Computability logic: Giving Caesar what belongs to Caesar


Giorgi Japaridze


The present article is a brief informal survey o$\textit {computability logic}$ (CoL). This relatively young and still evolving nonclassical logic can be characterized as a formal theory of computability in the same sense as classical logic is a formal theory of truth. In a broader sense, being conceived semantically rather than proof-theoretically, CoL is not just a particular theory but an ambitious and challenging long-term project for redeveloping logic.

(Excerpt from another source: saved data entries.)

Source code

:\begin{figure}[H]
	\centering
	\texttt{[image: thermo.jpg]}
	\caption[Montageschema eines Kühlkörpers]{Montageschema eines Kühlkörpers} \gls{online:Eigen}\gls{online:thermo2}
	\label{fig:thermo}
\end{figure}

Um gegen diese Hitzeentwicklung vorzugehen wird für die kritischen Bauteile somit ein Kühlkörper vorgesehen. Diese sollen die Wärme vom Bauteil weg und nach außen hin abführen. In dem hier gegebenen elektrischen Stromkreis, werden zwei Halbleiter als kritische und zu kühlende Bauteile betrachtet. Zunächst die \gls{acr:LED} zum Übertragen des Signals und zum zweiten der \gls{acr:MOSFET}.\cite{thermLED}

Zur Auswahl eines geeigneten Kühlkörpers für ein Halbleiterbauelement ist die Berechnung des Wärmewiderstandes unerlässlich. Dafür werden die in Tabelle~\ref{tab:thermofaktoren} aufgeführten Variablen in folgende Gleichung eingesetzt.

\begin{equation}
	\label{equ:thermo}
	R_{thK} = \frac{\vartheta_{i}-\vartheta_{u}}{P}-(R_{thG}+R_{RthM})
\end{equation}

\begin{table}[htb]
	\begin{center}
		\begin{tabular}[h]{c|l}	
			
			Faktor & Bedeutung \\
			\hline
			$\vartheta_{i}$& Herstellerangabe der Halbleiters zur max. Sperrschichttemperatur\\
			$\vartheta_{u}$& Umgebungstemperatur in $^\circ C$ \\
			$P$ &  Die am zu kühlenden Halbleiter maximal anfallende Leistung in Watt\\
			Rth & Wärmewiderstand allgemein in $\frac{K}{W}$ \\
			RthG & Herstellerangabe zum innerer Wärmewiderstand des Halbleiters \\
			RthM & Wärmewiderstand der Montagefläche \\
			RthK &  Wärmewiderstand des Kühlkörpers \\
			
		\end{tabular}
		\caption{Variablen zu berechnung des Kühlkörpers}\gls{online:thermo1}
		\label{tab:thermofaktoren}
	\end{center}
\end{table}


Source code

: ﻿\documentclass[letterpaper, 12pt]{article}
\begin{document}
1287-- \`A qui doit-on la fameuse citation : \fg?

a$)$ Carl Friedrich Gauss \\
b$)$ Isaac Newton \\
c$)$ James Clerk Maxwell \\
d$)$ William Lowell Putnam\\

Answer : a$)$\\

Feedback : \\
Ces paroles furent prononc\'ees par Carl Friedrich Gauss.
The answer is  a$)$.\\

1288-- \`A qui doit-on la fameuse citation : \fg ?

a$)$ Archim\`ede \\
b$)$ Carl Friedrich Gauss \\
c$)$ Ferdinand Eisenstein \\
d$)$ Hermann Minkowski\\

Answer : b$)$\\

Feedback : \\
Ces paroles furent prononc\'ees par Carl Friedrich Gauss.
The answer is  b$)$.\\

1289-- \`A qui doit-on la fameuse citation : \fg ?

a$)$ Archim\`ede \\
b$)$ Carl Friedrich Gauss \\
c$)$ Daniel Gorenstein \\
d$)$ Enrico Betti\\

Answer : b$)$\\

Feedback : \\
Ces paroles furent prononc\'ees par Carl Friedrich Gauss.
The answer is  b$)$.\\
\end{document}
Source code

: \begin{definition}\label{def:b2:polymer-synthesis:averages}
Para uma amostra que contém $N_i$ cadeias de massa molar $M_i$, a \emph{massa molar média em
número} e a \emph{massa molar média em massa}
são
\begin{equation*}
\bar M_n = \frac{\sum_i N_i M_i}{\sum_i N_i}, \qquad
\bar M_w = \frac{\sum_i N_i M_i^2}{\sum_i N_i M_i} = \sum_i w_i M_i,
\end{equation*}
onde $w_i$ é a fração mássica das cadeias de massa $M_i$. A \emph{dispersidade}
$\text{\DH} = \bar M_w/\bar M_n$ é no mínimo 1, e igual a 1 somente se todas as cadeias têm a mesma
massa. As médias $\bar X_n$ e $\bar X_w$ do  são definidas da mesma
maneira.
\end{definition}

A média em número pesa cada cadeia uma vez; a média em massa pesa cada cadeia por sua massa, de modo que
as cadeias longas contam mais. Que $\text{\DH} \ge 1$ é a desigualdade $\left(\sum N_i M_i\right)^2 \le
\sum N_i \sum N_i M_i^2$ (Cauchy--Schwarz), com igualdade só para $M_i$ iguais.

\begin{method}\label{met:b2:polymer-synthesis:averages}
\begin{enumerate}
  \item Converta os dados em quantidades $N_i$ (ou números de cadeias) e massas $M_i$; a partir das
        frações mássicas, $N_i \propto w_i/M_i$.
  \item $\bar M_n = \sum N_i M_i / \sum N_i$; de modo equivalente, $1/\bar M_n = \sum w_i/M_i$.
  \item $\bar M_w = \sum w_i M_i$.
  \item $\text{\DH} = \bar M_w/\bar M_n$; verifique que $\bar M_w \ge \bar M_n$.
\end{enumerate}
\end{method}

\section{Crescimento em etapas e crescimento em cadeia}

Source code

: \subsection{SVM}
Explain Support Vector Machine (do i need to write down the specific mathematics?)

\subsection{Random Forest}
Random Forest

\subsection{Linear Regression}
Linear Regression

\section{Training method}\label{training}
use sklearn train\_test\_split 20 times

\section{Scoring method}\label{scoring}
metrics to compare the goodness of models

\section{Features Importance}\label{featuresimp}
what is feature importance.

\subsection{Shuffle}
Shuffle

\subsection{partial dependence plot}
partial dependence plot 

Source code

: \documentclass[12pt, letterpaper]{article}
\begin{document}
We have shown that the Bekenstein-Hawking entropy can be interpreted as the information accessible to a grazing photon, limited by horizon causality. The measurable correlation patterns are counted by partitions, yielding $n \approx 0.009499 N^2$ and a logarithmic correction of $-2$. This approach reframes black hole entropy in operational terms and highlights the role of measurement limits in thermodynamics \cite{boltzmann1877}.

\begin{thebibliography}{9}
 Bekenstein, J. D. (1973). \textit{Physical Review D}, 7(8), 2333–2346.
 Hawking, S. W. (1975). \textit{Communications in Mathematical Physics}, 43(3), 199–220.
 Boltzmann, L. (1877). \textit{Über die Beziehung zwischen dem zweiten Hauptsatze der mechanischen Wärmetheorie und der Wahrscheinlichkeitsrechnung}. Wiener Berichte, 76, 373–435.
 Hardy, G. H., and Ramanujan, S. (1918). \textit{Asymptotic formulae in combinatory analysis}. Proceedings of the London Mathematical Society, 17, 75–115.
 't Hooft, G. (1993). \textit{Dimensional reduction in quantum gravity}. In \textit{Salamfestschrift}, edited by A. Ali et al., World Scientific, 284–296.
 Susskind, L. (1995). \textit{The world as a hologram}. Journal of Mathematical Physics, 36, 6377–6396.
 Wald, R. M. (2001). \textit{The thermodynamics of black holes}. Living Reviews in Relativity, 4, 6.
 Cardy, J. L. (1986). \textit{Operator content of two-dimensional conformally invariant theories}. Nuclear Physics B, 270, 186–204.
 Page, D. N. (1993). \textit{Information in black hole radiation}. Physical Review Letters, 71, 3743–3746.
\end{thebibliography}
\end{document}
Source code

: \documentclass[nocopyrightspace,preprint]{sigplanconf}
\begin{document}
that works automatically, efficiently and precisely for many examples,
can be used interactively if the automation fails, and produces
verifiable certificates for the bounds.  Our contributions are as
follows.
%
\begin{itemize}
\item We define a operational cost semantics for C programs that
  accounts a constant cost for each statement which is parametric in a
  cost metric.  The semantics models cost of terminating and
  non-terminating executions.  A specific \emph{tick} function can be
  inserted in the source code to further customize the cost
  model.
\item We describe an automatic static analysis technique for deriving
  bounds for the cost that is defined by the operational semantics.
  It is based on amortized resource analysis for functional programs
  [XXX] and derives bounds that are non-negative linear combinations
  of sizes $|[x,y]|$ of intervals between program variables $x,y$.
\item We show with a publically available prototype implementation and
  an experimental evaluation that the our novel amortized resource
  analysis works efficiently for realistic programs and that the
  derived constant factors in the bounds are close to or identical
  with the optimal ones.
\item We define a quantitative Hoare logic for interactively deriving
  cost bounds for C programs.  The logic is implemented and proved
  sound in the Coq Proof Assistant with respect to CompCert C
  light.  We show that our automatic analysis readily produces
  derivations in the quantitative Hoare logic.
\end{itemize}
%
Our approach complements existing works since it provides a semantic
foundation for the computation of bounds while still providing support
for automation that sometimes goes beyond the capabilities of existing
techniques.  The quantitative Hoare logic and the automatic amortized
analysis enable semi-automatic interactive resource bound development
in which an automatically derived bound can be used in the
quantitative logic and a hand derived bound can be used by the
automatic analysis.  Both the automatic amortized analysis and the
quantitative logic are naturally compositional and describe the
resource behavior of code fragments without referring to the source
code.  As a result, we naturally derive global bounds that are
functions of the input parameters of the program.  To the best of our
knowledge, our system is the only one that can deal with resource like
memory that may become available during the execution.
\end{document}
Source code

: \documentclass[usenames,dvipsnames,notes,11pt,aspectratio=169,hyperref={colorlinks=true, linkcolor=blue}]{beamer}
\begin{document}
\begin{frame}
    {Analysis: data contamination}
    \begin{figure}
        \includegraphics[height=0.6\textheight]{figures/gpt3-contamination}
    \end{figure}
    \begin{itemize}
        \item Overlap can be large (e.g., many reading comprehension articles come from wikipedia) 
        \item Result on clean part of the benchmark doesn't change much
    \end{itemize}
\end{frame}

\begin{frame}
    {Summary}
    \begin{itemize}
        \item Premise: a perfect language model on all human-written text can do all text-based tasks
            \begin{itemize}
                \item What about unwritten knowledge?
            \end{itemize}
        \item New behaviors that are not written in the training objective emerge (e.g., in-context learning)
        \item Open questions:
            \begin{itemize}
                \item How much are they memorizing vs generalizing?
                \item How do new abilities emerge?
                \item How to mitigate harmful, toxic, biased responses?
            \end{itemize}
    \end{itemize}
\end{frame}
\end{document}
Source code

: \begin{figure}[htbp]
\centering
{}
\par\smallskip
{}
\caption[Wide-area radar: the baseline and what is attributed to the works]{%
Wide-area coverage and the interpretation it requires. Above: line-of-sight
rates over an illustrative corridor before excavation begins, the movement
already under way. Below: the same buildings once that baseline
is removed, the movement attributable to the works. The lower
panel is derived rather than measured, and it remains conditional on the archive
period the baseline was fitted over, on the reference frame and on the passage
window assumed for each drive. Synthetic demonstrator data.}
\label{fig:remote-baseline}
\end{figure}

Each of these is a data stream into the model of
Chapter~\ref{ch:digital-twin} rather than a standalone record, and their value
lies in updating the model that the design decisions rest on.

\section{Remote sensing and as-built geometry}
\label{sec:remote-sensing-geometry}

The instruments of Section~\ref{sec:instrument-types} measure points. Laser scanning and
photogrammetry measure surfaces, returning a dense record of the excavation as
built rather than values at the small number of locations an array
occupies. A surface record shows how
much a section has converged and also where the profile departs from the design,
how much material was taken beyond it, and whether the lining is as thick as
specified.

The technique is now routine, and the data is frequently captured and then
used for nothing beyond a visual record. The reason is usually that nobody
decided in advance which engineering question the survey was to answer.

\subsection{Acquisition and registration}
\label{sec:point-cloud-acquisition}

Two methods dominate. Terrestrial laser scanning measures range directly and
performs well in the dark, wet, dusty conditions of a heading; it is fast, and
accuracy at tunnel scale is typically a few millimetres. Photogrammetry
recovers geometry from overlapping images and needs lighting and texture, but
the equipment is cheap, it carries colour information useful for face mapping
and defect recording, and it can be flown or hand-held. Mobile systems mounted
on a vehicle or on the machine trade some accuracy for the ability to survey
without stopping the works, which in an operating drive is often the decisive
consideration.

In CoL, logical operators stand for operations on computational problems, formulas represent such problems, and their "truth" is seen as algorithmic solvability. In turn, computational problems – understood in their most general, interactive sense – are defined as games played by a machine against its environment, with "algorithmic solvability" meaning existence of a machine which wins the game against any possible behavior of the environment. With this semantics, CoL provides a systematic answer to the question "What can be computed?", just like classical logic is a systematic tool for telling what is true. Furthermore, as it happens, in positive cases "What can be computed" always allows itself to be replaced by "How can be computed", which makes CoL a problem-solving tool.

CoL is a conservative extension of classical first order logic but is otherwise much more expressive than the latter, opening a wide range of new application areas. It relates to intuitionistic and linear logics in a similar fashion, which allows us to say that CoL reconciles and unifies the three traditions of logical thought (and beyond) on the basis of its natural and "universal" game semantics.